Sunday, March 20, 2011

Robo atomjacks

Suppose that you are in charge of a nuclear power plant - say one that is built on the shores of an island nation that is subject to frequent earthquakes and the occasional flood. 
Some day the planet burps and your plant is shaken up a bit more than usual.  OK, emergency procedures kick in, the reactors scram as control rods stop the chain reaction.  You have no external power due to the earthquake, so you switch on the emergency diesel generators.  Pock pock pock.  All is well, there are some minor issues with damaged valves and piping but in general everything is under control.

Enter a huge tsunami that floods the entire plant, including the diesels, so they go belly-up.  Being a nuclear plant there are batteries to backup the backup generators, but after 8 hours these are empty, and in any case the coolant water inlets are full of flotsam.  Things are literally starting to heat up.
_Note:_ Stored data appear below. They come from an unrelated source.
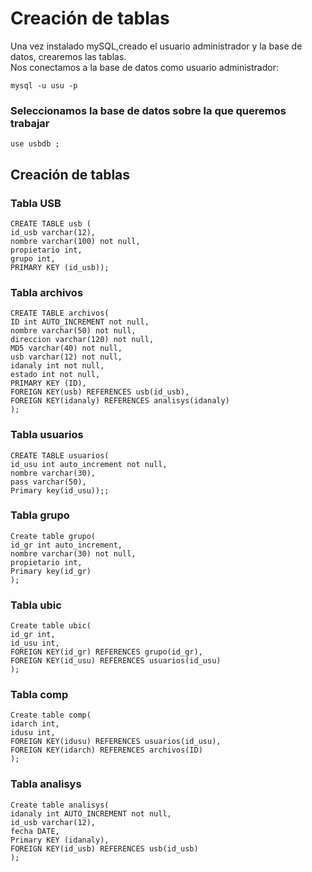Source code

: # Creación de tablas
Una vez instalado mySQL,creado el usuario administrador y la base de datos, crearemos las tablas.
<br> Nos conectamos a la base de datos como usuario administrador:
<pre><code>mysql -u usu -p</code></pre>
### Seleccionamos la base de datos sobre la que queremos trabajar 
<pre><code>use usbdb ;</code></pre>
 ## Creación de tablas
### Tabla USB
<pre><code>CREATE TABLE usb (
id_usb varchar(12),
nombre varchar(100) not null,
propietario int,
grupo int,
PRIMARY KEY (id_usb));
</code></pre>
### Tabla archivos
<pre><code>CREATE TABLE archivos(
ID int AUTO_INCREMENT not null,
nombre varchar(50) not null,
direccion varchar(120) not null,  
MD5 varchar(40) not null,
usb varchar(12) not null,
idanaly int not null,
estado int not null,
PRIMARY KEY (ID), 
FOREIGN KEY(usb) REFERENCES usb(id_usb),
FOREIGN KEY(idanaly) REFERENCES analisys(idanaly)
);</code></pre>
### Tabla usuarios
<pre><code>CREATE TABLE usuarios(
id_usu int auto_increment not null,
nombre varchar(30),
pass varchar(50),
Primary key(id_usu));;</code></pre>
### Tabla grupo
<pre><code>Create table grupo(
id_gr int auto_increment,
nombre varchar(30) not null,
propietario int,
Primary key(id_gr)
);</code></pre>
### Tabla ubic
<pre><code>Create table ubic(
id_gr int,
id_usu int,
FOREIGN KEY(id_gr) REFERENCES grupo(id_gr),
FOREIGN KEY(id_usu) REFERENCES usuarios(id_usu)
);</code></pre>
### Tabla comp
<pre><code>Create table comp(
idarch int,
idusu int,
FOREIGN KEY(idusu) REFERENCES usuarios(id_usu),
FOREIGN KEY(idarch) REFERENCES archivos(ID)
);</code></pre>
### Tabla analisys
<pre><code>Create table analisys(
idanaly int AUTO_INCREMENT not null,
id_usb varchar(12),
fecha DATE,
Primary KEY (idanaly),
FOREIGN KEY(id_usb) REFERENCES usb(id_usb)
);</code></pre>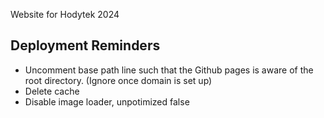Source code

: Website for Hodytek 2024

## Deployment Reminders

- Uncomment base path line such that the Github pages is aware of the root directory. (Ignore once domain is set up)
- Delete cache
- Disable image loader, unpotimized false
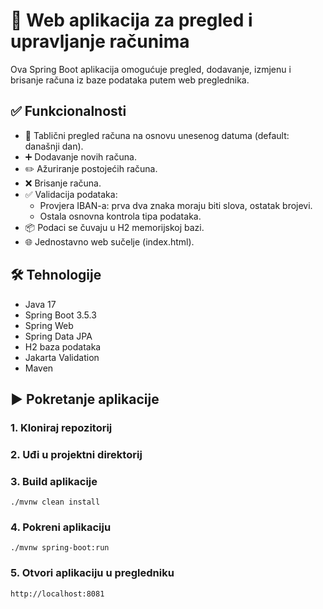# 💼 Web aplikacija za pregled i upravljanje računima

Ova Spring Boot aplikacija omogućuje pregled, dodavanje, izmjenu i brisanje računa iz baze podataka putem web preglednika.

## ✅ Funkcionalnosti

- 📅 Tablični pregled računa na osnovu unesenog datuma (default: današnji dan).
- ➕ Dodavanje novih računa.
- ✏️ Ažuriranje postojećih računa.
- ❌ Brisanje računa.
- ✅ Validacija podataka:
  - Provjera IBAN-a: prva dva znaka moraju biti slova, ostatak brojevi.
  - Ostala osnovna kontrola tipa podataka.
- 📦 Podaci se čuvaju u H2 memorijskoj bazi.
- 🌐 Jednostavno web sučelje (index.html).

## 🛠️ Tehnologije

- Java 17  
- Spring Boot 3.5.3  
- Spring Web  
- Spring Data JPA  
- H2 baza podataka  
- Jakarta Validation  
- Maven  

## ▶️ Pokretanje aplikacije
### 1. Kloniraj repozitorij
### 2. Uđi u projektni direktorij
### 3. Build aplikacije
	./mvnw clean install
### 4. Pokreni aplikaciju
	./mvnw spring-boot:run
### 5. Otvori aplikaciju u pregledniku
	http://localhost:8081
Which phone numbers would you have programmed in your phone?  The fire brigade?  Police?  The Ministry of Energy or whatever?  The army?

I suggest to put the following under 3 on your speed dial: +33 (0) 2 47 98 65 00 .

Groupe INTRA.  Which stands for 'Groupe d'INTervention Robotique sur Accidents nucleaire'.

These a group of boys and girls with a small army of specialized robots to enter the hellish environment of a leaking nuclear power plant to do things like take measurements, clear out debris, manipulate valves, keeping machinery going, possible also drag a water hose to a fuel storage pool that is about to boil dry.  The larger ones are full-sized bulldozers and diggers.  They are all hardened against intense radiation and can be controlled remotely from NBC-hardened command vehicles.

The group can be alerted within an hour and be on site within 24 hours with all their equipment and personnel everywhere in France - did I mention they are French?  They are also ready to intervene elsewhere if a power company has an intervention agreement with them.
Even if your company does not have such an agreement it never hurts to have their number.  You can simply find it on their public website: (English).

INTRA exists since 1988, set up in the aftermath of Chernobyl by EDF, CEA, Cogema and Areva, to offer a better solution than sending humans into a high-radiation environment on what amounted to suicide missions.

If my information is correct, EDF offered the assistance of the INTRA group to the Japanese at a fairly early stage (they later stated that they could have been en route on 16 March) but they got no answer.

I am rather surprised that Japan, the country of toy robots and a highly robotized automobile industry, does not seem to have robotic (or rather, tele-operated) equipment that can intervene in nuclear power plants and, for that matter, in other NBC-risky situations.  Which brings me to the question: who does? 

1 comment:

  1. I can add that there is a similar organisation in Germany, the 'Kerntechnische Hilfsdienst'.